━━━━━ DATASET

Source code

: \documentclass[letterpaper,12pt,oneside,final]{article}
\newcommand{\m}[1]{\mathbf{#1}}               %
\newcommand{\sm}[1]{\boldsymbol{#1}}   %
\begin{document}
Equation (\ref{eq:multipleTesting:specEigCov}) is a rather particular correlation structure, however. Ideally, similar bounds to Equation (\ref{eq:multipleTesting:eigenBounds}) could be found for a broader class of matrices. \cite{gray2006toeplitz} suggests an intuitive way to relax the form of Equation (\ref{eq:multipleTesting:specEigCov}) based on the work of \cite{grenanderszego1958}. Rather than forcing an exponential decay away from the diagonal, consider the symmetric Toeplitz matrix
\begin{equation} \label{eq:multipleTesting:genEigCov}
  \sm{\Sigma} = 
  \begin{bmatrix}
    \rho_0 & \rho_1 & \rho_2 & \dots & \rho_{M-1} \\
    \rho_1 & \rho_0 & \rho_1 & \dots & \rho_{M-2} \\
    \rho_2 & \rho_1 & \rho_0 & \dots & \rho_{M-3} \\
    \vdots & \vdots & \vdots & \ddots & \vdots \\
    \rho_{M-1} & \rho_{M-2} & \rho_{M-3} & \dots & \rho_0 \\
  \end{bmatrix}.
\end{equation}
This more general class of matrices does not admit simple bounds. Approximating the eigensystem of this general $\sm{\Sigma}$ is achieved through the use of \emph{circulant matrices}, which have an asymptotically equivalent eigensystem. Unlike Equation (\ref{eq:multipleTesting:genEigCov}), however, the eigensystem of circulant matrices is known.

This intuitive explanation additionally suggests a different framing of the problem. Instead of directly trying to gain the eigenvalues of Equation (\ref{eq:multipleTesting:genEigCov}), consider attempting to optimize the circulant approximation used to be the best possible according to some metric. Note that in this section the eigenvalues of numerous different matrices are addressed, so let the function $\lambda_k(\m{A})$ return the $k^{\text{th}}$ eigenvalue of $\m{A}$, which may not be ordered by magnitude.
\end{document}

━━━━━━━━━━

## EXERCISE DIRECTIONS
With nothing left out, output the whole listing exactly.

## ANSWER BELOW
Source code

: \documentclass[letterpaper,12pt,oneside,final]{article}
\newcommand{\m}[1]{\mathbf{#1}}               %
\newcommand{\sm}[1]{\boldsymbol{#1}}   %
\begin{document}
Equation (\ref{eq:multipleTesting:specEigCov}) is a rather particular correlation structure, however. Ideally, similar bounds to Equation (\ref{eq:multipleTesting:eigenBounds}) could be found for a broader class of matrices. \cite{gray2006toeplitz} suggests an intuitive way to relax the form of Equation (\ref{eq:multipleTesting:specEigCov}) based on the work of \cite{grenanderszego1958}. Rather than forcing an exponential decay away from the diagonal, consider the symmetric Toeplitz matrix
\begin{equation} \label{eq:multipleTesting:genEigCov}
  \sm{\Sigma} = 
  \begin{bmatrix}
    \rho_0 & \rho_1 & \rho_2 & \dots & \rho_{M-1} \\
    \rho_1 & \rho_0 & \rho_1 & \dots & \rho_{M-2} \\
    \rho_2 & \rho_1 & \rho_0 & \dots & \rho_{M-3} \\
    \vdots & \vdots & \vdots & \ddots & \vdots \\
    \rho_{M-1} & \rho_{M-2} & \rho_{M-3} & \dots & \rho_0 \\
  \end{bmatrix}.
\end{equation}
This more general class of matrices does not admit simple bounds. Approximating the eigensystem of this general $\sm{\Sigma}$ is achieved through the use of \emph{circulant matrices}, which have an asymptotically equivalent eigensystem. Unlike Equation (\ref{eq:multipleTesting:genEigCov}), however, the eigensystem of circulant matrices is known.

This intuitive explanation additionally suggests a different framing of the problem. Instead of directly trying to gain the eigenvalues of Equation (\ref{eq:multipleTesting:genEigCov}), consider attempting to optimize the circulant approximation used to be the best possible according to some metric. Note that in this section the eigenvalues of numerous different matrices are addressed, so let the function $\lambda_k(\m{A})$ return the $k^{\text{th}}$ eigenvalue of $\m{A}$, which may not be ordered by magnitude.
\end{document}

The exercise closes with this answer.